------ Stored data

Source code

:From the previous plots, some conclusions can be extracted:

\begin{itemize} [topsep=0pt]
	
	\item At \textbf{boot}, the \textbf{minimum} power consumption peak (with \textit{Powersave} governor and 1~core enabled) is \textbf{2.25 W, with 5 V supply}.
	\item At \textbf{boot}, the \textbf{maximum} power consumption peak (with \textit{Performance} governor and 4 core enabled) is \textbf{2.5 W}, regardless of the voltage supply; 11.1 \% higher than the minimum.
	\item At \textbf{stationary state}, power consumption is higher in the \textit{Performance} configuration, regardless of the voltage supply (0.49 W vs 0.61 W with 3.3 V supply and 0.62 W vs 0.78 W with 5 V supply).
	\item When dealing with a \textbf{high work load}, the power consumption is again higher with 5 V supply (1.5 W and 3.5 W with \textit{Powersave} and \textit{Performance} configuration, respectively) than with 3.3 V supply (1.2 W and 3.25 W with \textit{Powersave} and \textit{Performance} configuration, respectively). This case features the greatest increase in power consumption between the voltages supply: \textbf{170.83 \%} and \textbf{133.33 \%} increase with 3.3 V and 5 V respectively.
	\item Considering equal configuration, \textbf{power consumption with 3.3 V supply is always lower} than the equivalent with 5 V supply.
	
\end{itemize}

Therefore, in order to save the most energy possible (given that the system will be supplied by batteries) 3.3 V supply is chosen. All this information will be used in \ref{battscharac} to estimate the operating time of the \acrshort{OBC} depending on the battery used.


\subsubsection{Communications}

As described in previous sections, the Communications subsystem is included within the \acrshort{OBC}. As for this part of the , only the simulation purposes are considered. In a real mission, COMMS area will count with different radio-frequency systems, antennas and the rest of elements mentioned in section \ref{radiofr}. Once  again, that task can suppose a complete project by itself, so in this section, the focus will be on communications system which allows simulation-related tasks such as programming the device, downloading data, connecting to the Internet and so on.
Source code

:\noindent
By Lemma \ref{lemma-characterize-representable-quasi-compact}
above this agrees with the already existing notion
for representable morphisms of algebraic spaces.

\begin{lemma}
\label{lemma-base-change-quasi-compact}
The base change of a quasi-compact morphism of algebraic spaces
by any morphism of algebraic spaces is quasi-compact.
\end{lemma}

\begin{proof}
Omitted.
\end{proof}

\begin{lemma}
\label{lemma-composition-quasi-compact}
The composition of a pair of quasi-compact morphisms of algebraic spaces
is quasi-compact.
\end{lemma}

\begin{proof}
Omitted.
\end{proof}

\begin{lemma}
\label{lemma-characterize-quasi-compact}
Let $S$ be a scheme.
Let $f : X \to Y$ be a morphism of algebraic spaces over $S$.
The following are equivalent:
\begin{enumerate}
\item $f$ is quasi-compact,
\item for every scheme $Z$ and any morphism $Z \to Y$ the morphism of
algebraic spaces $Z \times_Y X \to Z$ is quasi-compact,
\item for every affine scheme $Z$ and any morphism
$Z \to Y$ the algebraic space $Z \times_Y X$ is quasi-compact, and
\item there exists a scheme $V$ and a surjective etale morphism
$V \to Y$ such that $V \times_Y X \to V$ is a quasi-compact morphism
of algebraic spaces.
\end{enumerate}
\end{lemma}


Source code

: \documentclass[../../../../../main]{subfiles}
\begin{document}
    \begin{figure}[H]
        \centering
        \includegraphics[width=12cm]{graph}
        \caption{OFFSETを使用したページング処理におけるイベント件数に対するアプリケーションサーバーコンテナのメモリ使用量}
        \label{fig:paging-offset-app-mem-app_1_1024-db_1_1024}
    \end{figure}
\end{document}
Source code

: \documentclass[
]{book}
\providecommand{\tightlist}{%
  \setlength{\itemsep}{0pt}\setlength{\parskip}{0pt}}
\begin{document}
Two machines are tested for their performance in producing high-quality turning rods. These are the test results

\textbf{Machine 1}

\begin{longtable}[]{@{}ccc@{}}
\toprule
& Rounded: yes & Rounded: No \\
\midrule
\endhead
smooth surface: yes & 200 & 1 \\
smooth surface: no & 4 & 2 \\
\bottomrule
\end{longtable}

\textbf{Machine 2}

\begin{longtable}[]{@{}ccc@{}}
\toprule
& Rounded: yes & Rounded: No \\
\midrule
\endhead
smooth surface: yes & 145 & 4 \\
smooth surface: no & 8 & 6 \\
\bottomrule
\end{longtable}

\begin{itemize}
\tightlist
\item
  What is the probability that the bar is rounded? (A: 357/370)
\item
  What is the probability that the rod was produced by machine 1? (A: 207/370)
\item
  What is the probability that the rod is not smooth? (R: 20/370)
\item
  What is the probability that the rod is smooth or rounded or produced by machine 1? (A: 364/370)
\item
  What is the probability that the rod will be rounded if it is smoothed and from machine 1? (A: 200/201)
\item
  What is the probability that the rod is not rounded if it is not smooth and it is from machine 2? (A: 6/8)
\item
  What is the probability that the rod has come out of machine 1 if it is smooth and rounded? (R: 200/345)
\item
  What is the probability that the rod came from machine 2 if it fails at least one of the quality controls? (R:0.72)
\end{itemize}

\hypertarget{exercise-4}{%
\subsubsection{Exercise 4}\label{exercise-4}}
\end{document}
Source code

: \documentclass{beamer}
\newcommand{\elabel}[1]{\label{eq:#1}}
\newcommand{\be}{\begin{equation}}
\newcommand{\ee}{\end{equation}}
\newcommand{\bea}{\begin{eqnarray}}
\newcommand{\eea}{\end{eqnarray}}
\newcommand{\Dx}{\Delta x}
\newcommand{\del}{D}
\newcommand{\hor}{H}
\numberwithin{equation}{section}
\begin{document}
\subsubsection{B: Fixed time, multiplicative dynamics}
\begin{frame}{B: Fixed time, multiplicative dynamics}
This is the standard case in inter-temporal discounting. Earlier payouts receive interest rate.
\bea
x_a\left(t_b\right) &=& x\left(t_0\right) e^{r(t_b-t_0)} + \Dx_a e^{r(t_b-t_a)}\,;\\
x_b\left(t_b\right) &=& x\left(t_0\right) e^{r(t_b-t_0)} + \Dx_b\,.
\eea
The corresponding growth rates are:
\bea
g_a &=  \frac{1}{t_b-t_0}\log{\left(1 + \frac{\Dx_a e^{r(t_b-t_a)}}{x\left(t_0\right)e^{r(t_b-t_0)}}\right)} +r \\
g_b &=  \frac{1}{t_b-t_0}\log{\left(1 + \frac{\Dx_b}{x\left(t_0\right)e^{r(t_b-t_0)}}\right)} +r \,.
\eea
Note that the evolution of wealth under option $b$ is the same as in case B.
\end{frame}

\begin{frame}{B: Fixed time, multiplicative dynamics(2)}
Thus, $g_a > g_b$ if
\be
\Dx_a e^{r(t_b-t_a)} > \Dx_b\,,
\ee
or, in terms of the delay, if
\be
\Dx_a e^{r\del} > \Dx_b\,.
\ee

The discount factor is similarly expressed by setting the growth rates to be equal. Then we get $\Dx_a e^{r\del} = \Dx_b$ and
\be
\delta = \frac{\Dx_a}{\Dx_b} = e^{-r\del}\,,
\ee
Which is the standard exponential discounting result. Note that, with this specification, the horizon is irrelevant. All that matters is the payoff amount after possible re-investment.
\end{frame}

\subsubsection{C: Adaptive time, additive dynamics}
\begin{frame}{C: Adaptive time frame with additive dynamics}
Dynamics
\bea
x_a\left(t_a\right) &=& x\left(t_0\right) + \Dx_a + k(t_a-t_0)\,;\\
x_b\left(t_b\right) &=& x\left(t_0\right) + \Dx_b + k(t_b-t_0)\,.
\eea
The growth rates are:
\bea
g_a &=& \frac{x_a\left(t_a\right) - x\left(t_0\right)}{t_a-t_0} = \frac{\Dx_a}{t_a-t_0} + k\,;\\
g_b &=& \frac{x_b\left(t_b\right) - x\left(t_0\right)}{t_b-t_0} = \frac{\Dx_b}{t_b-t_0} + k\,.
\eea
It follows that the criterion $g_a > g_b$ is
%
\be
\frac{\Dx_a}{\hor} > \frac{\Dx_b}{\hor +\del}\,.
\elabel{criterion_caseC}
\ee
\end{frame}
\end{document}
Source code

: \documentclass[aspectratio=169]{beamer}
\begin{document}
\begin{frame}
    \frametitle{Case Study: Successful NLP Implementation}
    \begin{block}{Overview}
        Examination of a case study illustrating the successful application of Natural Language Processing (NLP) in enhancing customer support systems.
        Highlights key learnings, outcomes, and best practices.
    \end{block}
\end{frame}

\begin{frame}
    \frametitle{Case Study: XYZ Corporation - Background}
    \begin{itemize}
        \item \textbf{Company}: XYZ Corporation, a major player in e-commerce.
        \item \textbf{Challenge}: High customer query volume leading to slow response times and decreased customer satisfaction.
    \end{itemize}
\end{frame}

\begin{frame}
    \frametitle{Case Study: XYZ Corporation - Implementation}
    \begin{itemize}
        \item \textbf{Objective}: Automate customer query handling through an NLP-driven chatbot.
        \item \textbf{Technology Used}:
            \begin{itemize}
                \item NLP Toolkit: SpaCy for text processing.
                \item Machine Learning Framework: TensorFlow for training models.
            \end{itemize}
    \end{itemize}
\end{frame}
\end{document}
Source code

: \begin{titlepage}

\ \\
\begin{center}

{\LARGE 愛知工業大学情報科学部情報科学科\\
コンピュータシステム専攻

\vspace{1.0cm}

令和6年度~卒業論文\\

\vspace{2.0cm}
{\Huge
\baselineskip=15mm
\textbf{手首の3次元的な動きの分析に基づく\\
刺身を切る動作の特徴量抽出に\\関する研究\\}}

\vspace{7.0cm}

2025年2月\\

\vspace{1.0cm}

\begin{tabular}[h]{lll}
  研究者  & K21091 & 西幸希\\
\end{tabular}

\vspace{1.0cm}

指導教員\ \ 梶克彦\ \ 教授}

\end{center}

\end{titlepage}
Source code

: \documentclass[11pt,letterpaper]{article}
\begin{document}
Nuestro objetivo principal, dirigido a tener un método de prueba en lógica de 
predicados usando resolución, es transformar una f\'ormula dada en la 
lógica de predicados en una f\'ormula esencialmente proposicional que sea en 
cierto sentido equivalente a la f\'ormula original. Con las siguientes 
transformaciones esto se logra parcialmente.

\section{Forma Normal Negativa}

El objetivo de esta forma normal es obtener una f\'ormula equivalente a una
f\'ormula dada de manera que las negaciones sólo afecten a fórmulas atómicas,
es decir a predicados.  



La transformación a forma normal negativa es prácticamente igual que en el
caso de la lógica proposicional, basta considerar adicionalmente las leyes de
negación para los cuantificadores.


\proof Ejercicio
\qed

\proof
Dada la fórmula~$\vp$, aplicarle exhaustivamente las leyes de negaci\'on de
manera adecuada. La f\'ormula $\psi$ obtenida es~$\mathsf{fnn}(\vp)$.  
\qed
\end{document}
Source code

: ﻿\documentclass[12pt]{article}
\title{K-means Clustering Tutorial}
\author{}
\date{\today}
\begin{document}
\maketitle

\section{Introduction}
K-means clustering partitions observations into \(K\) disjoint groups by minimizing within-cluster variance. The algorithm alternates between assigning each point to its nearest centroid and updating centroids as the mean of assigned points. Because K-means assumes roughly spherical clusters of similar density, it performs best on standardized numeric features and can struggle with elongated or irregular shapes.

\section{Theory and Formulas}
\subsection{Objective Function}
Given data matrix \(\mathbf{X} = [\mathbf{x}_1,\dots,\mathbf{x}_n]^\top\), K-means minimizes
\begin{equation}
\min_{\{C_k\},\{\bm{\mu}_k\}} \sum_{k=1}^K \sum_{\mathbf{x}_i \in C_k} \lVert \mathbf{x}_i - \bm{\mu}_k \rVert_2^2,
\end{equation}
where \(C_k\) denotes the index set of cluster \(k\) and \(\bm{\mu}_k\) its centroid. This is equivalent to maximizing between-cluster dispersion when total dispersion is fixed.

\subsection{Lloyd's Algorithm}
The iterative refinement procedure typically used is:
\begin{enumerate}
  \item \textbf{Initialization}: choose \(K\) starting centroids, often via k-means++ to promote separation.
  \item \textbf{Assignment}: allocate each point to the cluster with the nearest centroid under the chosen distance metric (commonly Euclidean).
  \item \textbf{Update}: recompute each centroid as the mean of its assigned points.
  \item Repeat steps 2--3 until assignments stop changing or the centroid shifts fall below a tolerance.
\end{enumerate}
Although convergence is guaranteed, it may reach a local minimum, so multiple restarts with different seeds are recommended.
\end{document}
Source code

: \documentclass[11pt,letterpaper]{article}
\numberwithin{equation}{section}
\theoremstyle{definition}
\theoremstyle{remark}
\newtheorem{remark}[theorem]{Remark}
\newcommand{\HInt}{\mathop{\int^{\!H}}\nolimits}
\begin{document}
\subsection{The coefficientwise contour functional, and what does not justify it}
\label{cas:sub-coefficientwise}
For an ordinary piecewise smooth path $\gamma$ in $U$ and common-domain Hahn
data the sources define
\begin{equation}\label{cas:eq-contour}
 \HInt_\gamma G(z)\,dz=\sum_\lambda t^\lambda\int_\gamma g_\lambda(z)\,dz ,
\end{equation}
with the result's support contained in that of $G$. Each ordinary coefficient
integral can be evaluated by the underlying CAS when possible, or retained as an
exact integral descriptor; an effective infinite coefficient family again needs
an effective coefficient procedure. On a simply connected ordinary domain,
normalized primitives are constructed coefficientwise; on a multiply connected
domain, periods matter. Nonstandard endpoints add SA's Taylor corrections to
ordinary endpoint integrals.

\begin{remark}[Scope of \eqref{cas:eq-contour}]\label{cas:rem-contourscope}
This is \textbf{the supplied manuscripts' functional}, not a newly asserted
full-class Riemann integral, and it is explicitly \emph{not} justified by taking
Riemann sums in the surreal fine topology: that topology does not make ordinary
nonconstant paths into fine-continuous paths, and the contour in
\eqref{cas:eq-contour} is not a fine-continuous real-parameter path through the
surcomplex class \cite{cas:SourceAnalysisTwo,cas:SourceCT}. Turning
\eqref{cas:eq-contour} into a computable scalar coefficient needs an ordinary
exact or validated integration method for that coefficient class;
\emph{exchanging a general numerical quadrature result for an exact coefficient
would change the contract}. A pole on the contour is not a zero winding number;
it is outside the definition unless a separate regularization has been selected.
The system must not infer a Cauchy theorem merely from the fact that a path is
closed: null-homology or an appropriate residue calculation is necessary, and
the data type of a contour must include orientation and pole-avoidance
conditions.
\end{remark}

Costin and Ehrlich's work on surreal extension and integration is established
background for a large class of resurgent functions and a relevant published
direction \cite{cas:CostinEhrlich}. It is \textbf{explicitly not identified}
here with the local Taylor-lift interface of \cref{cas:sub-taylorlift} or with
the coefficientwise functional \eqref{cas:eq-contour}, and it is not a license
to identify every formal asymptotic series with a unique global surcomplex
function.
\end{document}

------------

Task brief: Beginning with the line above that contains "exact integral descriptor;", copy each line exactly up to and including the line that contains "normalized primitives are", and go no further.

Answer:
exact integral descriptor; an effective infinite coefficient family again needs
an effective coefficient procedure. On a simply connected ordinary domain,
normalized primitives are constructed coefficientwise; on a multiply connected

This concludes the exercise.